◆ Data supplied:
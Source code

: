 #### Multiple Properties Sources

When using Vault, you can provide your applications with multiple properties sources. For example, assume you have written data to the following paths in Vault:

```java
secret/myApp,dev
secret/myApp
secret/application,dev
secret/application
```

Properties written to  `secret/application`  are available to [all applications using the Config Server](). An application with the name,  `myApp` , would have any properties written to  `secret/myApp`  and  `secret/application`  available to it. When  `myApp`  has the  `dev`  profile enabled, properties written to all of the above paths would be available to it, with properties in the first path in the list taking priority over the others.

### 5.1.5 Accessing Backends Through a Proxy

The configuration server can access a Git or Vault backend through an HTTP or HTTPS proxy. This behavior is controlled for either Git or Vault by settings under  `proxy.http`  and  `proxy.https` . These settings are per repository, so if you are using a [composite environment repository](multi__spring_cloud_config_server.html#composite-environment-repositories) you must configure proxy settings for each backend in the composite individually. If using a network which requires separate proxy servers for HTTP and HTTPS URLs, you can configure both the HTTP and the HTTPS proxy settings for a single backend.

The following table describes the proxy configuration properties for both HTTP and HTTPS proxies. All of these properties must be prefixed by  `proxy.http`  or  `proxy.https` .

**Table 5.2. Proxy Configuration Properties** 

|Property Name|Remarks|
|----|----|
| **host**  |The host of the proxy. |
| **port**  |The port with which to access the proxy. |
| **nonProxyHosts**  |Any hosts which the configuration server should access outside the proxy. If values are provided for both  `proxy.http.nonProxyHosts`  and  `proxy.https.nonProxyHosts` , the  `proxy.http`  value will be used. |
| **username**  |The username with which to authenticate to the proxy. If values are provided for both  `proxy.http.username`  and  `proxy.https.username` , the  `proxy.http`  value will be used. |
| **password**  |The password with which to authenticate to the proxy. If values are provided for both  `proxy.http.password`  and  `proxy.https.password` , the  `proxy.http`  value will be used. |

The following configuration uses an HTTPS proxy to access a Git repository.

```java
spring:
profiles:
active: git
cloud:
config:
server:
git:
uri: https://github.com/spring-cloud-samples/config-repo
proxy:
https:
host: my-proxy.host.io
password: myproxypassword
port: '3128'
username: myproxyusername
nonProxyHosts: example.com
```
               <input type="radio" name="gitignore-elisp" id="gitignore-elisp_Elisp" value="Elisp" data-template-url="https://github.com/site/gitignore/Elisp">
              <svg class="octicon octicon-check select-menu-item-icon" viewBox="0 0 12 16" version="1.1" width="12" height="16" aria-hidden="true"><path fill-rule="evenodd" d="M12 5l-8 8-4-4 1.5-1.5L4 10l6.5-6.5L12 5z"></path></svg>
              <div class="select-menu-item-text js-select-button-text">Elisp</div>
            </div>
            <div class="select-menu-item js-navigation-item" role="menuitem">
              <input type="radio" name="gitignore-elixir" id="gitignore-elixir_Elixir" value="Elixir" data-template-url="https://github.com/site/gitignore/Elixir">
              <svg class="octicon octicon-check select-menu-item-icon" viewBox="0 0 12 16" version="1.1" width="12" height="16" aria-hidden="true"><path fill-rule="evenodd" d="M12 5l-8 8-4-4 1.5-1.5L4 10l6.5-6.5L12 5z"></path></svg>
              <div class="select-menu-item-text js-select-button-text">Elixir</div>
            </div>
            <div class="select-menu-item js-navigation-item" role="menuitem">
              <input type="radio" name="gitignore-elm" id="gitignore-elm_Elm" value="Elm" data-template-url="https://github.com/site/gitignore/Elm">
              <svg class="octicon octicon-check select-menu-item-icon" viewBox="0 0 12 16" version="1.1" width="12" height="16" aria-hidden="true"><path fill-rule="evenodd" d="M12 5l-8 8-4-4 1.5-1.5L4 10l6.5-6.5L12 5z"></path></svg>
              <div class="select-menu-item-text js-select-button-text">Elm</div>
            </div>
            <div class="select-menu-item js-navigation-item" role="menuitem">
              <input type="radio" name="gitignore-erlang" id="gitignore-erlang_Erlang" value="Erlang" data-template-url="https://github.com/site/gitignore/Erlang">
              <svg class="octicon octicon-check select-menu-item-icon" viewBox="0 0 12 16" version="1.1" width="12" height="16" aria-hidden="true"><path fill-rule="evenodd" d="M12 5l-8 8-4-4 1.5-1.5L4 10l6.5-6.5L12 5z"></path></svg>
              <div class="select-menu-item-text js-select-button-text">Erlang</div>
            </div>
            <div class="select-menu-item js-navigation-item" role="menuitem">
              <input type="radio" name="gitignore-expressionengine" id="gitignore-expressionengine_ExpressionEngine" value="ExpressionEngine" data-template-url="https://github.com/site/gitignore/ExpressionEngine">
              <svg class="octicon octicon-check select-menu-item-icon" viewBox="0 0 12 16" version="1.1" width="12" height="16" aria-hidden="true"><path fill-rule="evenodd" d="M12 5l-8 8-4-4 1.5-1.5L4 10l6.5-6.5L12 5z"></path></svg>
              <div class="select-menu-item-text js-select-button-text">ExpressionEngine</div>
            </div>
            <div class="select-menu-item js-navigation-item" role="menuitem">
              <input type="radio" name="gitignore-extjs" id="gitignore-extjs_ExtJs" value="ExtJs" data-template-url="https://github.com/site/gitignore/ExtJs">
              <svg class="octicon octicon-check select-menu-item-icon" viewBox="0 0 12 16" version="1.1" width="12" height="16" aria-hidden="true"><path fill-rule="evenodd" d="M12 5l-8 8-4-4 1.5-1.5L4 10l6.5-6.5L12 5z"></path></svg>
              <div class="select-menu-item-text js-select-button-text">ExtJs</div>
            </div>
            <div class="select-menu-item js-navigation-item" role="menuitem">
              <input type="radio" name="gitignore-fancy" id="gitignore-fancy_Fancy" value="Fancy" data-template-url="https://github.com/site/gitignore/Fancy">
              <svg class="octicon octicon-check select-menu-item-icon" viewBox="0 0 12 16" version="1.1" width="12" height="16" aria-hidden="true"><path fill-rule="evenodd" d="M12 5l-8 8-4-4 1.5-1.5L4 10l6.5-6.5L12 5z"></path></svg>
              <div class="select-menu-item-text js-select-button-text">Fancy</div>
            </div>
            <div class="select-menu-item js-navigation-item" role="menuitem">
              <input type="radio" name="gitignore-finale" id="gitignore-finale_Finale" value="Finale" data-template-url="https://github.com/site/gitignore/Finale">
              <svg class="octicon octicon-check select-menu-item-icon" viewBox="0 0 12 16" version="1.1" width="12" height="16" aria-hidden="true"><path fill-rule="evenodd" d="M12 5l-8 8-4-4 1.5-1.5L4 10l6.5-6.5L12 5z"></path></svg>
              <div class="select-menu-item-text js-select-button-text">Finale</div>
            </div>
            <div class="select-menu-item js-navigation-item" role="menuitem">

◆ Task requirements: For the material above, how many lines contain the word "used"? Only the number should be given.

◆ Task solution: 3